MerlinOne’s NOMAD™: The First of the “Fifth Generation” Visual AI Systems

Ever since I was a kid I have been fascinated by military aircraft. Their design choices, their capabilities, how some of them changed history, are all of interest (revived recently with the release of the new “Top Gun: Maverick” movie). I happened upon a YouTube recording of a panel a few years back that tried to explain what “fifth-generation fighters” (like the F-22 and F-35) bring to the table.

The panel was composed of elite US military pilots who grew up in the fourth-generation world (F-15, F-16, F-18) and who then transitioned to fifth-generation aircraft.

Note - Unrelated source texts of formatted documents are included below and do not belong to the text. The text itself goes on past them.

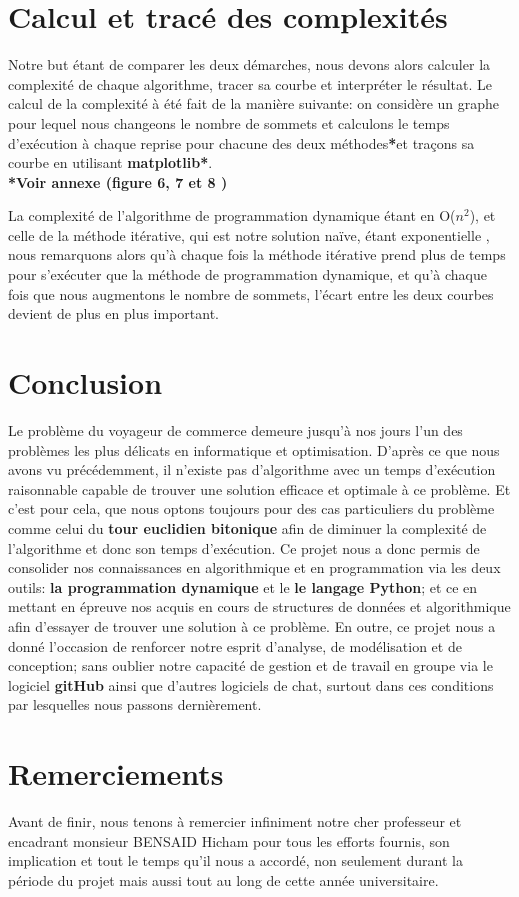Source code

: \documentclass[12pt, openany]{report}
\begin{document}
\section{Calcul et tracé des complexités}
Notre but étant de comparer les deux démarches, nous devons alors calculer la complexité de chaque algorithme, tracer sa courbe et interpréter le résultat. Le calcul de la complexité à été fait de la manière suivante: on considère un graphe pour lequel nous changeons le nombre de sommets et calculons le temps d'exécution à chaque reprise pour chacune des deux méthodes\textbf{*}et traçons sa courbe en utilisant \textbf{matplotlib}\textbf{*}. \\
\textbf{*Voir annexe (figure 6, 7 et 8 )}
	
La complexité de l'algorithme de programmation dynamique étant en O($n^2$), et celle de la méthode itérative, qui est notre solution naïve, étant exponentielle , nous remarquons alors qu'à chaque fois la méthode itérative prend plus de temps pour s'exécuter que la méthode de programmation dynamique, et qu'à chaque fois que nous augmentons le nombre de sommets, l'écart entre les deux courbes devient de plus en plus important.

\section{Conclusion}
Le problème du voyageur de commerce demeure jusqu'à nos jours l'un des problèmes les plus délicats en informatique et optimisation. D'après ce que nous avons vu précédemment, il n'existe pas d'algorithme avec un temps d'exécution raisonnable capable de trouver une solution efficace et optimale à ce problème. Et c'est pour cela, que nous optons toujours pour des cas particuliers du problème comme celui du \textbf{tour euclidien bitonique} afin de diminuer la complexité de l'algorithme et donc son temps d'exécution. Ce projet nous a donc permis de consolider nos connaissances en algorithmique et en programmation via les deux outils: \textbf{la programmation dynamique} et le \textbf{le langage Python}; et ce en mettant en épreuve nos acquis en cours de structures de données et algorithmique afin d'essayer de trouver une solution à ce problème. En outre, ce projet nous a donné l'occasion de renforcer notre esprit d'analyse, de modélisation et de conception; sans oublier notre capacité de gestion et de travail en groupe via le logiciel \textbf{gitHub} ainsi que d'autres logiciels de chat, surtout dans ces conditions par lesquelles nous passons dernièrement.
\section{Remerciements} 
Avant de finir, nous tenons à remercier infiniment notre cher professeur et encadrant monsieur BENSAID Hicham pour tous les efforts fournis, son implication et tout le temps qu'il nous a accordé, non seulement durant la période du projet mais aussi tout au long de cette année universitaire. 
\end{document}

They explained that in the fourth-generation world the way you decided what was a winning fighter was by how fast it could fly, how well it could turn in a fight, and how many weapons it could carry. One speaker went on to say that the fifth-generation F-22 is incredibly fast, can turn in ways no one had ever seen before, and could carry a large weapons load. But those are the things lowest on the list of what makes it a great aircraft: the old criteria are obsolete!

F-22 (U.S. Air National Guard photo by Tech. Sgt. Steven Tucker)

F-22 (U.S. Air National Guard photo by Tech. Sgt. Steven Tucker)

What fifth-generation fighters bring to the table are two leaps forward: they are stealthy and can survive going where no other fighter can go (and thus find information that was previously undiscoverable), and they are incredible data platforms. They not only have amazing sensors that work together in “sensor fusion” but they can network in real time with other friendly aircraft, so everyone on that side can rapidly collaborate and make better decisions because they get great information in an easy to understand way.

All the pilots said having this wealth of easy-to-use information at their fingertips is a huge game changer. In fighter pilot speak, they are better defensively, and have much greater lethality. Indeed, most of the pilots on the panel said the aircraft should not be referred to as “fighters” anymore: they are in an entirely new category.

How does this play out in the real world? It happens a cousin of mine was the Boeing project manager for the F-22, and when the first prototypes were ready they took them to Nellis Air Force Base and ran exercises against the best pilots in a fourth-generation aircraft, the F-16. And they would send up four F-16’s (or more) against each F-22. My cousin was having lunch that week in the cafeteria and one of the F-16 pilots sat across from him, so he asked the pilot how his week was going. The pilot replied it has been really easy: he gets up in the morning, straps in the fighter, goes into the test area and flies around looking for an F-22. After a few minutes a light on his panel comes on that tells him he is dead. He lands and has lunch, then repeats the same thing in the afternoon. He never once saw an F-22. For fourth-generation fighters the lesson was “You fly, you die”. Stay on the ground if a fifth-generation fighter is in the area. It is that huge a leap forward.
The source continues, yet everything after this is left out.